De manera similar, si nos preocupa el destino de ciertos animales simplemente porque son «bonitos», y permanecemos indiferentes ante el sufrimiento de los que nos parecen repugnantes, se trata de un falso pretexto de altruismo, inducido por prejuicios y preferencias afectivas. De ahí la importancia de la noción de imparcialidad. Según el budismo, el altruismo debe extenderse a la totalidad de los seres sensibles, cualquiera que sea su aspecto, su comportamiento y su grado de proximidad a nosotros.

Como la imagen del sol que reluce de manera igual tanto sobre los «buenos» como sobre los «malos», sobre un paisaje magnífico como sobre un montón de basura, la imparcialidad se extiende a todos los seres sin distinción. Cuando la compasión así concebida recae en una persona malintencionada, no consiste en tolerar, y menos aún en fomentar, no haciendo nada, su actitud malévola y sus actos perjudiciales, sino en considerar gravemente enferma o víctima de la locura a esa persona y desear que sea liberada de la ignorancia y de la hostilidad que habitan en ella. Dicho con otras palabras, no se trata de contemplar con ecuanimidad, e incluso con indiferencia, los actos dañinos, sino de comprender que es posible erradicar sus causas como se pueden eliminar las causas de una enfermedad.

El carácter universal del altruismo extendido no lo convierte por ello en un sentimiento vago y abstracto, desconectado de los seres y de la realidad. No nos impide evaluar con lucidez el contexto y las circunstancias. En vez de diluirse entre la multitud y la diversidad de los seres, el altruismo extendido se ve reforzado por su número y la variedad de sus necesidades particulares. Se aplica espontáneamente y de manera pragmática a cada ser que se presenta en el campo de nuestra atención.

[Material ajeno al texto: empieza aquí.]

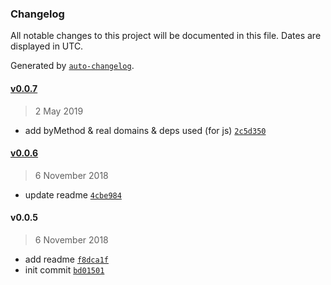 ### Changelog

All notable changes to this project will be documented in this file. Dates are displayed in UTC.

Generated by [`auto-changelog`](https://github.com/CookPete/auto-changelog).

#### [v0.0.7](https://github.com/DavidWells/serverless-manifest-plugin/compare/v0.0.7...v0.0.7)

> 2 May 2019

- add byMethod & real domains & deps used (for js) [`2c5d350`](https://github.com/DavidWells/serverless-manifest-plugin/commit/2c5d350f3ed3547894c2e884492ca8b4192dcd5d)

#### [v0.0.6](https://github.com/DavidWells/serverless-manifest-plugin/compare/v0.0.5...v0.0.6)

> 6 November 2018

- update readme [`4cbe984`](https://github.com/DavidWells/serverless-manifest-plugin/commit/4cbe984ffc15ef0ead2dea204191c18da9996a81)

#### v0.0.5

> 6 November 2018

- add readme [`f8dca1f`](https://github.com/DavidWells/serverless-manifest-plugin/commit/f8dca1f45f436511fec50e94a48fbd822c834110)
- init commit [`bd01501`](https://github.com/DavidWells/serverless-manifest-plugin/commit/bd01501a9688734a92f32711719644a2f0504106)
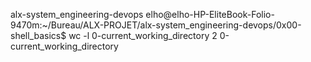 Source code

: alx-system_engineering-devops
elho@elho-HP-EliteBook-Folio-9470m:~/Bureau/ALX-PROJET/alx-system_engineering-devops/0x00-shell_basics$ wc -l 0-current_working_directory 
2 0-current_working_directory
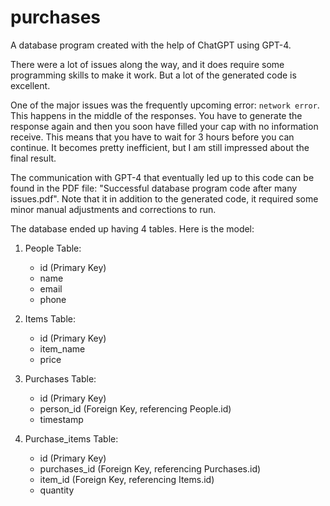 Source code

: # purchases
A database program created with the help of ChatGPT using GPT-4. 

There were a lot of issues along the way, and it does require some programming skills to make it work. But a lot of the generated code is excellent. 

One of the major issues was the frequently upcoming error: `network error`. This happens in the middle of the responses. You have to generate the response again and then you soon have filled your cap with no information receive. This means that you have to wait for 3 hours before you can continue. It becomes pretty inefficient, but I am still impressed about the final result. 

The communication with GPT-4 that eventually led up to this code can be found in the PDF file: "Successful database program code after many issues.pdf". Note that it in addition to the generated code, it required some minor manual adjustments and corrections to run.

The database ended up having 4 tables. Here is the model:

1. People Table:
   - id (Primary Key)
   - name
   - email
   - phone


2. Items Table:
   - id (Primary Key)
   - item_name
   - price


3. Purchases Table:
   - id (Primary Key)
   - person_id (Foreign Key, referencing People.id)
   - timestamp


4. Purchase_items Table:
   - id (Primary Key)
   - purchases_id (Foreign Key, referencing Purchases.id)
   - item_id (Foreign Key, referencing Items.id)
   - quantity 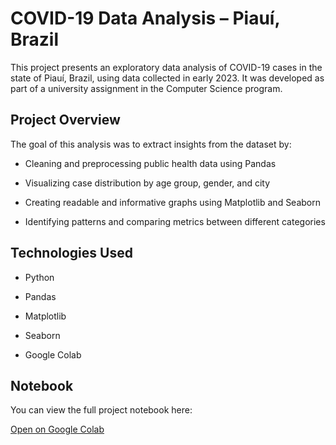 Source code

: # COVID-19 Data Analysis – Piauí, Brazil

This project presents an exploratory data analysis of COVID-19 cases in the state of Piauí, Brazil, using data collected in early 2023. It was developed as part of a university assignment in the Computer Science program.



## Project Overview

The goal of this analysis was to extract insights from the dataset by:

- Cleaning and preprocessing public health data using Pandas

- Visualizing case distribution by age group, gender, and city

- Creating readable and informative graphs using Matplotlib and Seaborn

- Identifying patterns and comparing metrics between different categories



## Technologies Used

- Python

- Pandas

- Matplotlib

- Seaborn

- Google Colab



## Notebook

You can view the full project notebook here:

[Open on Google Colab](https://colab.research.google.com/drive/1CV095Aim-kGCaxL1h9QCIICY8qXH763O?usp=sharing)
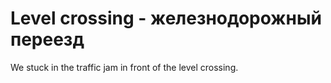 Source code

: # Level crossing - железнодорожный переезд




We stuck in the traffic jam in front of the level crossing. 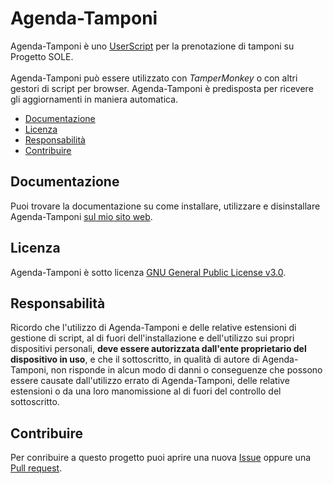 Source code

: # Agenda-Tamponi

Agenda-Tamponi è uno [UserScript](https://en.wikipedia.org/wiki/Userscript) per la prenotazione di tamponi su Progetto SOLE.\
\
Agenda-Tamponi può essere utilizzato con _TamperMonkey_ o con altri gestori di script per browser. Agenda-Tamponi è predisposta per ricevere gli aggiornamenti in maniera automatica.

- [Documentazione](#documentazione)
- [Licenza](#licenza)
- [Responsabilità](#responsabilità)
- [Contribuire](#contribuire)

## Documentazione

Puoi trovare la documentazione su come installare, utilizzare e disinstallare Agenda-Tamponi [sul mio sito web](https://www.andreacassani.com/apps/agenda-tamponi).

## Licenza

Agenda-Tamponi è sotto licenza [GNU General Public License v3.0](https://github.com/andreacassani/Agenda-Tamponi/blob/main/LICENSE).

## Responsabilità
Ricordo che l'utilizzo di Agenda-Tamponi e delle relative estensioni di gestione di script, al di fuori dell'installazione e dell'utilizzo sui propri dispositivi personali, __deve essere autorizzata dall'ente proprietario del dispositivo in uso__, e che il sottoscritto, in qualità di autore di Agenda-Tamponi, non risponde in alcun modo di danni o conseguenze che possono essere causate dall'utilizzo errato di Agenda-Tamponi, delle relative estensioni o da una loro manomissione al di fuori del controllo del sottoscritto.

## Contribuire

Per conribuire a questo progetto puoi aprire una nuova [Issue](https://github.com/andreacassani/Agenda-Tamponi/issues) oppure una [Pull request](https://github.com/andreacassani/Agenda-Tamponi/pulls).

Además, no exige obtener un éxito inmediato. Nadie puede esperar que todos los seres dejen de sufrir de un día para otro, como por milagro. A la inmensidad de la tarea debe, pues, responder la magnitud del valor. Lo que hace decir a Shantideva, maestro budista indio del siglo vii:

¡Mientras perdure el espacio,

y mientras haya seres,

ojalá también pueda yo existir

para disipar el sufrimiento del mundo!

Superar el miedo

Uno de los aspectos importantes del amor altruista es el valor. Un verdadero altruista está dispuesto a ir sin miedo ni titubeos hacia los demás. El sentimiento de inseguridad y el miedo son obstáculos mayores para el altruismo. Si nos sentimos afectados por la menor contrariedad, desaire, crítica o insulto, nos encontramos debilitados y pensamos sobre todo en protegernos. El sentimiento de inseguridad nos incita a encerrarnos en nosotros mismos y a guardar distancia frente a los demás. Para volvernos más altruistas, tendremos que desarrollar una fuerza interior capaz de darnos el sentimiento de disponer de los recursos interiores que nos permitan enfrentarnos a las circunstancias continuamente cambiantes de la existencia. Fortalecidos con esta confianza, estaremos entonces listos para abrirnos a los demás y a manifestar el altruismo. Por eso se habla en el budismo de «compasión valerosa». Gandhi también decía: «El amor no teme nada ni a nadie. Corta el miedo en su raíz misma».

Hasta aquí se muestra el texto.